My article on the 2007 World Fly Fishing Championships...

The 2007 World Fly Fishing Championships - Kemi, Finland

The 27th World Fly Fishing Championships & Conservation Symposium
by Todd Oishi

The 2007 FIPS_MOUCHE World Fly Fishing Championships and Conservation Symposium were held in Kemi, Finland, from June 13th to the 20th. There were twenty-three countries in attendance with a total of 117 competitors for this year's competition. Being this year's competition was held in the Northern region of this Scandinavian country, we were fortunate enough to have had the opportunity to experience and witness the wonders of the "Midnight's Sun". The days we spent fishing in Finland were definitely long as the inability to distinguish between night and day - at times made them seem even longer.

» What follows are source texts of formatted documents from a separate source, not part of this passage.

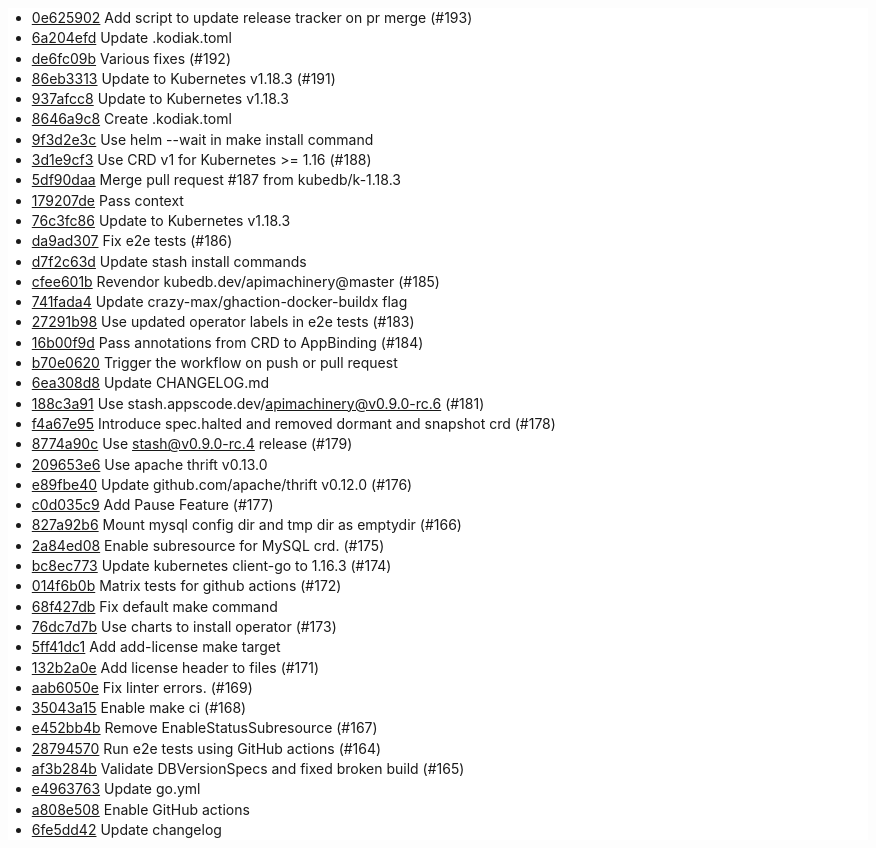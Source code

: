 - [0e625902](https://github.com/kubedb/mysql/commit/0e625902) Add script to update release tracker on pr merge (#193)
- [6a204efd](https://github.com/kubedb/mysql/commit/6a204efd) Update .kodiak.toml
- [de6fc09b](https://github.com/kubedb/mysql/commit/de6fc09b) Various fixes (#192)
- [86eb3313](https://github.com/kubedb/mysql/commit/86eb3313) Update to Kubernetes v1.18.3 (#191)
- [937afcc8](https://github.com/kubedb/mysql/commit/937afcc8) Update to Kubernetes v1.18.3
- [8646a9c8](https://github.com/kubedb/mysql/commit/8646a9c8) Create .kodiak.toml
- [9f3d2e3c](https://github.com/kubedb/mysql/commit/9f3d2e3c) Use helm --wait in make install command
- [3d1e9cf3](https://github.com/kubedb/mysql/commit/3d1e9cf3) Use CRD v1 for Kubernetes >= 1.16 (#188)
- [5df90daa](https://github.com/kubedb/mysql/commit/5df90daa) Merge pull request #187 from kubedb/k-1.18.3
- [179207de](https://github.com/kubedb/mysql/commit/179207de) Pass context
- [76c3fc86](https://github.com/kubedb/mysql/commit/76c3fc86) Update to Kubernetes v1.18.3
- [da9ad307](https://github.com/kubedb/mysql/commit/da9ad307) Fix e2e tests (#186)
- [d7f2c63d](https://github.com/kubedb/mysql/commit/d7f2c63d) Update stash install commands
- [cfee601b](https://github.com/kubedb/mysql/commit/cfee601b) Revendor kubedb.dev/apimachinery@master (#185)
- [741fada4](https://github.com/kubedb/mysql/commit/741fada4) Update crazy-max/ghaction-docker-buildx flag
- [27291b98](https://github.com/kubedb/mysql/commit/27291b98) Use updated operator labels in e2e tests (#183)
- [16b00f9d](https://github.com/kubedb/mysql/commit/16b00f9d) Pass annotations from CRD to AppBinding (#184)
- [b70e0620](https://github.com/kubedb/mysql/commit/b70e0620) Trigger the workflow on push or pull request
- [6ea308d8](https://github.com/kubedb/mysql/commit/6ea308d8) Update CHANGELOG.md
- [188c3a91](https://github.com/kubedb/mysql/commit/188c3a91) Use stash.appscode.dev/apimachinery@v0.9.0-rc.6 (#181)
- [f4a67e95](https://github.com/kubedb/mysql/commit/f4a67e95) Introduce spec.halted and removed dormant and snapshot crd (#178)
- [8774a90c](https://github.com/kubedb/mysql/commit/8774a90c) Use stash@v0.9.0-rc.4 release (#179)
- [209653e6](https://github.com/kubedb/mysql/commit/209653e6) Use apache thrift v0.13.0
- [e89fbe40](https://github.com/kubedb/mysql/commit/e89fbe40) Update github.com/apache/thrift v0.12.0 (#176)
- [c0d035c9](https://github.com/kubedb/mysql/commit/c0d035c9) Add Pause Feature (#177)
- [827a92b6](https://github.com/kubedb/mysql/commit/827a92b6) Mount mysql config dir and tmp dir as emptydir (#166)
- [2a84ed08](https://github.com/kubedb/mysql/commit/2a84ed08) Enable subresource for MySQL crd. (#175)
- [bc8ec773](https://github.com/kubedb/mysql/commit/bc8ec773) Update kubernetes client-go to 1.16.3 (#174)
- [014f6b0b](https://github.com/kubedb/mysql/commit/014f6b0b) Matrix tests for github actions (#172)
- [68f427db](https://github.com/kubedb/mysql/commit/68f427db) Fix default make command
- [76dc7d7b](https://github.com/kubedb/mysql/commit/76dc7d7b) Use charts to install operator (#173)
- [5ff41dc1](https://github.com/kubedb/mysql/commit/5ff41dc1) Add add-license make target
- [132b2a0e](https://github.com/kubedb/mysql/commit/132b2a0e) Add license header to files (#171)
- [aab6050e](https://github.com/kubedb/mysql/commit/aab6050e) Fix linter errors. (#169)
- [35043a15](https://github.com/kubedb/mysql/commit/35043a15) Enable make ci (#168)
- [e452bb4b](https://github.com/kubedb/mysql/commit/e452bb4b) Remove EnableStatusSubresource (#167)
- [28794570](https://github.com/kubedb/mysql/commit/28794570) Run e2e tests using GitHub actions (#164)
- [af3b284b](https://github.com/kubedb/mysql/commit/af3b284b) Validate DBVersionSpecs and fixed broken build (#165)
- [e4963763](https://github.com/kubedb/mysql/commit/e4963763) Update go.yml
- [a808e508](https://github.com/kubedb/mysql/commit/a808e508) Enable GitHub actions
- [6fe5dd42](https://github.com/kubedb/mysql/commit/6fe5dd42) Update changelog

 Finland was an extremely beautiful country with countless lakes and rivers, which makes it a Mecca not only for anglers but for all who enjoy the outdoors in general. It was very reminiscent of the time that I spent in Sweden's Lappland, which hosted the championships back in 2005.

 The competition river, the Simojoki (Salmon River), is a wide and fairly slow flowing river that meanders through the country's farmlands and forests of pine and birch towards the shores of the Baltic Sea. Although it possesses small numbers of grayling and brown trout, it is better known for its pike and salmon fishing.

 Overall, the Simojoki is dark and fairly deep, which makes the majority of its waters unwadable. The shallow riffles with their slippery, basketball sized boulders made wading a task not to be taken lightly. A sturdy wading staff and felt soled boots with studs are pretty much standard equipment for this river.

 During our unofficial practice session, we drove the river from top to bottom to view as much of the competition waters as possible. The sectors were well marked, although the beats were yet to be defined with sign posts until the night before the first day of competition. We were quite concerned about the lower competition water, as it seemed to lack quality moving water and riffles, and in many places it closely resembled a wide slough or lake.

Without a single rise to be seen and with so much water to cover, locating and catching a fish within a three hour session would not be an easy task. We discussed possible tactics and approaches to such still waters, but I was certain that the organizers would surely have selected better water than those which we had seen.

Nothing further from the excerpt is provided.